Hi All,
I have implemented a custom sourcefuntion on a datasource with an asynchronous API (the API calls return Scala futures). I need to perform calls to the asynchronous API during initialization of each individual (parallel) source instance, and when in exacly-once mode also during snapshotstate or inside the run loop. The polling loop itself is synchronous.
The issue occurs in integration tests where the Flink jobs run locally (in a minicluster). The issue does not occur on my local machines, but does so consistently on Travis. I therefore suspect the issue is related to the number of cores/workers that are available. Await.result however uses the blockingContext, which is backed by the forkjoinpool. I do not expect a few asynchronous calls to run into any limitations there. Compiling and running the same code with Flink 1.4.2 works fine. The issue occurs both when performing Await.Result() inside the run loop or inside initializeState().

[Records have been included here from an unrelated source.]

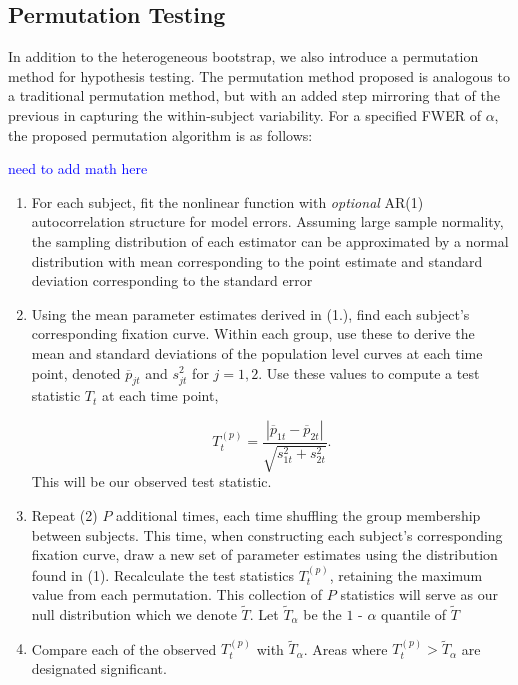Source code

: \documentclass{article}
\providecommand{\cn}[1]{\textcolor{blue}{#1}}
\begin{document}
\subsection{Permutation Testing}

In addition to the heterogeneous bootstrap, we also introduce a permutation method for hypothesis testing. The permutation method proposed is analogous to a traditional permutation method, but with an added step mirroring that of the previous in capturing the within-subject variability. For a specified FWER of $\alpha$, the proposed permutation algorithm is as follows:

\cn{need to add math here}

\begin{enumerate}
\vspace{-2mm}
\item For each subject, fit the nonlinear function with \textit{optional} AR(1) autocorrelation structure for model errors. Assuming large sample normality, the sampling distribution of each estimator can be approximated by a normal distribution with mean corresponding to the point estimate and standard deviation corresponding to the standard error
\item Using the mean parameter estimates derived in (1.), find each subject's corresponding fixation curve. Within each group, use these to derive the mean and standard deviations of the population level curves at each time point, denoted $\overline{p}_{jt}$ and $s_{jt}^2$ for $j = 1,2$. Use these values to compute a test statistic $T_t$ at each time point,

\begin{equation}
T_t^{(p)} = \frac{|\overline{p}_{1t} - \overline{p}_{2t}|}{\sqrt{s_{1t}^2 + s_{2t}^2}}.
\end{equation}
This will be our observed test statistic.
\item Repeat (2) $P$  additional times, each time shuffling the group membership between subjects. This time, when constructing each subject's corresponding fixation curve, draw a new set of parameter estimates using the distribution found in (1). Recalculate the test statistics $T_t^{(p)}$, retaining the maximum value from each permutation. This collection of $P$ statistics will serve as our null distribution which we denote $\widetilde{T}$. Let $\widetilde{T}_{\alpha}$ be the $1$ - $\alpha$ quantile of $\widetilde{T}$
\item Compare each of the observed $T_t^{(p)}$ with $\widetilde{T}_{\alpha}$. Areas where $T_t^{(p)} > \widetilde{T}_{\alpha}$ are designated significant. 
\end{enumerate}
\end{document}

Am I breaking the process model when using Await.result on asynchronous api calls within initializeState or snapshotState in a sourcefunction (or Sink for that matter)? With Await.result I do make sure the calls are created and awaited within a single checkpoint.
Any other suggestions where to look for the problem, or explanation why this issue could occur when upgrading from 1.4.2 to 1.5.0?
Thank you for your help!
Cheers,
Niels